Hearing: 15–16 February 1999 Judgment: 9 September 1999
- Full case name: United Food and Commercial Workers, Local 1518 v KMart Canada Ltd and the Labour Relations Board of British Columbia
- Citations: [1999] 2 SCR 1083
- Docket No.: 26209

Court membership
- Chief Justice: Antonio Lamer Puisne Justices: Claire L'Heureux-Dubé, Charles Gonthier, Peter Cory, Beverley McLachlin, Frank Iacobucci, John C. Major, Michel Bastarache, Ian Binnie

Reasons given
- Unanimous reasons by: The Court
- McLachlin and Bastarache did not participate in the final disposition of the judgment.

= United Food and Commercial Workers, Local 1518 v KMart Canada Ltd =

Leading Supreme Court of Canada decision

United Food and Commercial Workers, Local 1518 v KMart Canada Ltd, [1999] 2 SCR 1083 is a leading Supreme Court of Canada decision on freedom of expression under section 2(b) of the Canadian Charter of Rights and Freedoms.
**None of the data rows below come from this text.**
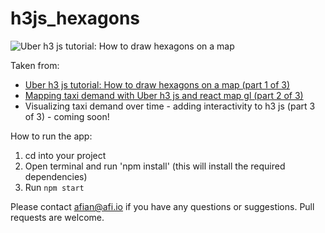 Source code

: # h3js_hexagons

![Uber h3 js tutorial: How to draw hexagons on a map](https://blog.afi.io/content/images/size/w1600/2023/07/Screen-Shot-2023-07-06-at-1.32.03-AM.png "Uber h3 js tutorial: How to draw hexagons on a map")

Taken from: 
- [Uber h3 js tutorial: How to draw hexagons on a map (part 1 of 3)](https://www.afi.io/blog/uber-h3-js-tutorial-how-to-draw-hexagons-on-a-map/)
- [Mapping taxi demand with Uber h3 js and react map gl (part 2 of 3)]([https://www.afi.io/blog/uber-h3-js-tutorial-how-to-draw-hexagons-on-a-map/](https://blog.afi.io/blog/mapping-taxi-demand-with-uber-h3-js-and-react-map-gl/))
- Visualizing taxi demand over time - adding interactivity to h3 js (part 3 of 3) - coming soon!

 How to run the app:
 1. cd into your project
 2. Open terminal and run 'npm install' (this will install the required dependencies)
 3. Run `npm start`

Please contact afian@afi.io if you have any questions or suggestions. Pull requests are welcome.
The court struck down a provision in the Labour Relations Code of British Columbia, which prohibited strikers from distributing fliers outside of their primary picketing area.

The court unanimously held that the provision, which was part of a prohibition on secondary picketing, clearly violated the freedom of expression. The violation could not be saved as the purpose of the prohibition, which was to limit the disruption of those who were not involved in the dispute, was not proportional to the prohibition. Handing out leaflets is a traditional means for underfunded groups to get their message to the public and without it they would have no reasonable alternatives.

In reversing this aspect of the laws against secondary picketing, the ruling represented a major shift in picketing practices and part of a post-Charter trend in favour of labour. It was also notable as the first time that the Supreme Court of Canada referred to the Internet in a decision.